China’s current consumption-driven economic recovery also created some new demand, albeit modestly, for shipping consumer products via rail to China. This aligns with the overall China-EU trade pattern following China’s reopening. Among the consumer goods transported by rail, the shipping of cosmetics products recovered and took the lion’s share and saw a tripled growth in the first six months.
The shift from airfreight to rail freight has contributed to the increase. Indeed, airfreight rates from Europe to Asia have been falling in the past few months and are well below the 2022 level. However, they are still higher than before the pandemic, which makes rail freight more attractive.
In the westbound direction, China’s policy of relaxing regulations to facilitate the shipment of new energy vehicles by rail since September 2022 has not yet translated into more dynamic growth in volumes, although China overtook Japan to become the world’s largest exporter of cars in the second quarter of 2023. Nevertheless, the expansion of Chinese vehicle exports and the tight capacity of Ro/Ro vessels could create more demand for shipping electric vehicles via rail in the future. In the meantime, while vehicle shipping to the EU remains marginal, Chinese exports of diesel-powered vehicles via rail to Russia have boomed in the past few months.

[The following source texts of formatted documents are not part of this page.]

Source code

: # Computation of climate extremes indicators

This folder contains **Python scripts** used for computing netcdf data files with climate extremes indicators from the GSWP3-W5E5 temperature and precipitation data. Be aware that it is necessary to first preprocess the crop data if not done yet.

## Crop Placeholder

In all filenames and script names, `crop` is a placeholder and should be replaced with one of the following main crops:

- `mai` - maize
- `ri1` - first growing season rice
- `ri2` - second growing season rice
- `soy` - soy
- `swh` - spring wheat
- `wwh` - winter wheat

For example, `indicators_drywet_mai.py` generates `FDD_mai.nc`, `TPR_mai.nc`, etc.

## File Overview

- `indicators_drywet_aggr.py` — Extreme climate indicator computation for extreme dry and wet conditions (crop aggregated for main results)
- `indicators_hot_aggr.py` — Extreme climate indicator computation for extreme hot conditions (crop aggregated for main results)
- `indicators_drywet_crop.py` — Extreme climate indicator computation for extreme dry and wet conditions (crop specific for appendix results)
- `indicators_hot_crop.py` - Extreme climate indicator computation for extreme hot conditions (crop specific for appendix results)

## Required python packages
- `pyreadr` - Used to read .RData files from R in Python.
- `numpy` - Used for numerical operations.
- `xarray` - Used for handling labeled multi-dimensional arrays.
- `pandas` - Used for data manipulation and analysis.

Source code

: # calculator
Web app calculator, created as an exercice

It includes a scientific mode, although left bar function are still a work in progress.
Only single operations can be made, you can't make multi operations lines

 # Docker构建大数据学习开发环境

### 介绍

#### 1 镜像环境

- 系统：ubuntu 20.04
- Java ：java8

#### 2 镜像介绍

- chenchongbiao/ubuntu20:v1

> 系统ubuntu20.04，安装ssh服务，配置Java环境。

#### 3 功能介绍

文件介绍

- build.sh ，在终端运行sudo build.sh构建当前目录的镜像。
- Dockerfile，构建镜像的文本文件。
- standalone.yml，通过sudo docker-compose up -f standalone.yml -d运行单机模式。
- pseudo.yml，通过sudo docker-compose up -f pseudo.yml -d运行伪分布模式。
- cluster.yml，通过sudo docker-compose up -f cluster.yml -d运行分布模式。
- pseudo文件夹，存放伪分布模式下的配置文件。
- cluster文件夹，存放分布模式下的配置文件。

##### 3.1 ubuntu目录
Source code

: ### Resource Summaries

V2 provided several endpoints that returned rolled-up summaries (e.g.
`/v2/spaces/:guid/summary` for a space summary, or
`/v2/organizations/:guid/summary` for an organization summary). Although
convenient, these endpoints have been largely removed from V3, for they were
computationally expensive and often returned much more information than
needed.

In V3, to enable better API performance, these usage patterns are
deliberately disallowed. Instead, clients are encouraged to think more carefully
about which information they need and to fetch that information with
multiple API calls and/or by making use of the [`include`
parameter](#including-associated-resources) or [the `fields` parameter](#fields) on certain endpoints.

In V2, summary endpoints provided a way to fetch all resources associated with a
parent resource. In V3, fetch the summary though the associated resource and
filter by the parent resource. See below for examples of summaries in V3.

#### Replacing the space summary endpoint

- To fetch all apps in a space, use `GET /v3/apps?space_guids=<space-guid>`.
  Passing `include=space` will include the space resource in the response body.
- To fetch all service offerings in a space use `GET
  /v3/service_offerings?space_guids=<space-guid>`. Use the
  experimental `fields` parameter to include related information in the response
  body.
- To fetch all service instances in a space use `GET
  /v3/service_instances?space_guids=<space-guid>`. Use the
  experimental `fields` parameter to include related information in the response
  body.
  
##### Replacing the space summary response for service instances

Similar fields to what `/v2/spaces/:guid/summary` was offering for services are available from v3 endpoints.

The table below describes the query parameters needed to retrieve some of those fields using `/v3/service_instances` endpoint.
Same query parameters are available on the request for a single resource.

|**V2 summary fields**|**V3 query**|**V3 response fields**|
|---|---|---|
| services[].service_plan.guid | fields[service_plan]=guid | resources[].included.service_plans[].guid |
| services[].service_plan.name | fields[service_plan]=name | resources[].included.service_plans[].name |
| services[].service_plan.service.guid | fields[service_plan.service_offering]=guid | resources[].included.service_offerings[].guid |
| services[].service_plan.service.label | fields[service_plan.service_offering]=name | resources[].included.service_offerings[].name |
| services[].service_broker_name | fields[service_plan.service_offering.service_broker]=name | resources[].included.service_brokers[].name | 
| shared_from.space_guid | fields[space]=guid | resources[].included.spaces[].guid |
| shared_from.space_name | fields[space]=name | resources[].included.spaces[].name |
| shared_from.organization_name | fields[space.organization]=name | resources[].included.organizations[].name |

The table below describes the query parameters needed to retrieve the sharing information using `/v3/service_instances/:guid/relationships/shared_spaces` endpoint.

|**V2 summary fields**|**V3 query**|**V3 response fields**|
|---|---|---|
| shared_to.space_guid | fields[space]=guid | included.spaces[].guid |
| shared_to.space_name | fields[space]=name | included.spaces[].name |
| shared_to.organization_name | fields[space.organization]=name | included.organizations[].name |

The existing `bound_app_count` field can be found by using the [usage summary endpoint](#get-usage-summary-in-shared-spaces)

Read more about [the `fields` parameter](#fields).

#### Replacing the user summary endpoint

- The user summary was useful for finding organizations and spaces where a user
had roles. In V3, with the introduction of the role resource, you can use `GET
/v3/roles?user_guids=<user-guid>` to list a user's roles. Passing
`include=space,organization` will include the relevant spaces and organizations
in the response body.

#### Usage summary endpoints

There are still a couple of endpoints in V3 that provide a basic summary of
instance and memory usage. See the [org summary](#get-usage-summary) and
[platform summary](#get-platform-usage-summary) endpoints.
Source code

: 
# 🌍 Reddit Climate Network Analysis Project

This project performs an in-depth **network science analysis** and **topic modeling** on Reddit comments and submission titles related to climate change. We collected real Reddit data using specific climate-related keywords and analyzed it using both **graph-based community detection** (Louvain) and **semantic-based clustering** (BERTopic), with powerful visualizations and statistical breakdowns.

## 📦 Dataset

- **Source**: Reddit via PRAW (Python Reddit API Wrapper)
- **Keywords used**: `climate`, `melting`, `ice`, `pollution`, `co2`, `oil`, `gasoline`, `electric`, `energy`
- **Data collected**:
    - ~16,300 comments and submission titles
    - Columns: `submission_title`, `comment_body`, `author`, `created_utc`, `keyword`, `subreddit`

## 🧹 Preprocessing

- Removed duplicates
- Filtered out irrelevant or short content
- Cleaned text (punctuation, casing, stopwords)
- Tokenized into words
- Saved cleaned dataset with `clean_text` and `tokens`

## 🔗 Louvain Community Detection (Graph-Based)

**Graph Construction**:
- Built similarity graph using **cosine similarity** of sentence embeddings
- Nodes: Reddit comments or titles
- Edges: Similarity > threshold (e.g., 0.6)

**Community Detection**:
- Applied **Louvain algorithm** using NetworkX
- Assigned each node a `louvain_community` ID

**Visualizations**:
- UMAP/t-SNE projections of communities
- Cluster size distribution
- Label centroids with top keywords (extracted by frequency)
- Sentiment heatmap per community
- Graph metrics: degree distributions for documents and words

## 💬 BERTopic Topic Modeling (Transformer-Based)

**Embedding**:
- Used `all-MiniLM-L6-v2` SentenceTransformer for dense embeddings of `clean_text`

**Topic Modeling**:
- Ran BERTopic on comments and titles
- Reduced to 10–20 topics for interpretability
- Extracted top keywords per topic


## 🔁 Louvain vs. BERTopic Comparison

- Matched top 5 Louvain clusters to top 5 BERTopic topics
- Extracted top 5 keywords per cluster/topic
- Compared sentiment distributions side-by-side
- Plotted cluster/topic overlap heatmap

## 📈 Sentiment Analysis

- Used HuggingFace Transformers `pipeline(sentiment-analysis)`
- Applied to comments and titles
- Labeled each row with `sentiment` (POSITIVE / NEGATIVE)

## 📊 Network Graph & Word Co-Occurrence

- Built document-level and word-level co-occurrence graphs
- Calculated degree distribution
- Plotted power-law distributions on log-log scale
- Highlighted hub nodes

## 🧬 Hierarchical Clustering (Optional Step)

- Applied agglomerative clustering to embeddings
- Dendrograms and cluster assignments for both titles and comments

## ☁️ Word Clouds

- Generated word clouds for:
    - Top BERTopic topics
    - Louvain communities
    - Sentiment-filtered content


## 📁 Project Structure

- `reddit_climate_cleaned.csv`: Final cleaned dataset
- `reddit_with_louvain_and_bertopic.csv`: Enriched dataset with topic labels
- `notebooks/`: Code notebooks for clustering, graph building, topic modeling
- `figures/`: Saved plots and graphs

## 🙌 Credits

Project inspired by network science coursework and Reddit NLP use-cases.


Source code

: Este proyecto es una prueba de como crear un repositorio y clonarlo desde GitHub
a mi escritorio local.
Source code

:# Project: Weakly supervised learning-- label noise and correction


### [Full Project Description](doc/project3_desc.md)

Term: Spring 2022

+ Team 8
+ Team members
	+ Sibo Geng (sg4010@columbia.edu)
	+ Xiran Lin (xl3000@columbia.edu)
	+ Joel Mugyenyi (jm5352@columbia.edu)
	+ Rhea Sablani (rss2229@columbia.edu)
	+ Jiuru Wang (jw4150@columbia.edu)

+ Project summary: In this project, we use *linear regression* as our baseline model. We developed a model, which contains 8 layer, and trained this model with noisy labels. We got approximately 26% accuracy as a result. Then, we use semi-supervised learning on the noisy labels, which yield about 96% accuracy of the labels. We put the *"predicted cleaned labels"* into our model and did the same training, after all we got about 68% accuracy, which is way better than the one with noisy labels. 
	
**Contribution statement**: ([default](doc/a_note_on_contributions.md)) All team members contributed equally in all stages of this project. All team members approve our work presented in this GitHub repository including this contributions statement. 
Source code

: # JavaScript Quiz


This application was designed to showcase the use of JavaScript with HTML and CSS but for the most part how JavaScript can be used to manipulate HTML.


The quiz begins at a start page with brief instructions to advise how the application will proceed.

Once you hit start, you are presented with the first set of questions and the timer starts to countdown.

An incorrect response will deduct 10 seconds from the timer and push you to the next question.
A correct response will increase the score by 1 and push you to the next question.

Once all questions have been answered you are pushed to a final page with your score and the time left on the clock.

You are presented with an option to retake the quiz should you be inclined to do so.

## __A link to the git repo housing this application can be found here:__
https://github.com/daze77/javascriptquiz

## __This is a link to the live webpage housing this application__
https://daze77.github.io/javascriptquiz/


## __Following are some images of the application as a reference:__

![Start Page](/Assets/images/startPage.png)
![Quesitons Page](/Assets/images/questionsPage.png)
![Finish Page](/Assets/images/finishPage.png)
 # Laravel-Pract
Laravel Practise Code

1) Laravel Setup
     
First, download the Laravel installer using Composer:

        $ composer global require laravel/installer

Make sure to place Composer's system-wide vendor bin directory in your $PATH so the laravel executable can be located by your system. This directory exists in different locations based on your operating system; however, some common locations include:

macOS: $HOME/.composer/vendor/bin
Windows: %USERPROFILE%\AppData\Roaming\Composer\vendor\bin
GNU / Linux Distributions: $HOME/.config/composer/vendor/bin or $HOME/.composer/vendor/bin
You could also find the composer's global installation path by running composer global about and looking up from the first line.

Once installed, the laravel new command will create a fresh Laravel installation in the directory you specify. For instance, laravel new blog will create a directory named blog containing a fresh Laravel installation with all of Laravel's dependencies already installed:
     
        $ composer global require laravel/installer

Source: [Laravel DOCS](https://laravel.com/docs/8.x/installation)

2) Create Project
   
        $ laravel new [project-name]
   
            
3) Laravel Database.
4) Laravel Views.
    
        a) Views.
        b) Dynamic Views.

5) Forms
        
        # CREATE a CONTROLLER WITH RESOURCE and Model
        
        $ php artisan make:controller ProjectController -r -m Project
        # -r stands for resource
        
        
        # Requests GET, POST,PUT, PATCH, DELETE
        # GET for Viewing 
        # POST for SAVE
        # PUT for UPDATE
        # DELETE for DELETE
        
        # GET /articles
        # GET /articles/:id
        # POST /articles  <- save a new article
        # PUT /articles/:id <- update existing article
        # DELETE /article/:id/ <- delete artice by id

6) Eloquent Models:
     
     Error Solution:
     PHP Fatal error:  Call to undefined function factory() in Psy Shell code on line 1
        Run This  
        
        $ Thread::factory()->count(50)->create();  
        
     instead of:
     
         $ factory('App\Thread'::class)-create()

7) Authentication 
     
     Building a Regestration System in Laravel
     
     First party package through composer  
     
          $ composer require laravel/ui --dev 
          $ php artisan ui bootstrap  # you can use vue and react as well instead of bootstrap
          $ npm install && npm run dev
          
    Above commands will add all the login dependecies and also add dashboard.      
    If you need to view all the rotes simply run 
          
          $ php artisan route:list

Among the aforementioned triple shocks, it is likely that geopolitical conditions and the sea freight market will not see any major developments from the current situation in the upcoming months. It is therefore the state of the world economy that should play the most important role among the three in the development of the rail freight market between China and the EU.
The European Central Bank projects a 1.4% annual growth in imports for the Eurozone in 2023. The westbound shipping activities will therefore remain modest. Particularly as the plunging market for consumer electronic goods, which have long been the top products shipped via the China-EU rail freight connection, will most likely continue to affect the flow.
Whether there is a more sustainable flow of consumer products in the eastbound direction depends on the extent of Chinese consumption recovery. However, the gloomy Chinese domestic market since the second quarter of 2023, together with a more conservative inventory strategy in the Chinese retail sector, overshadows this prospect.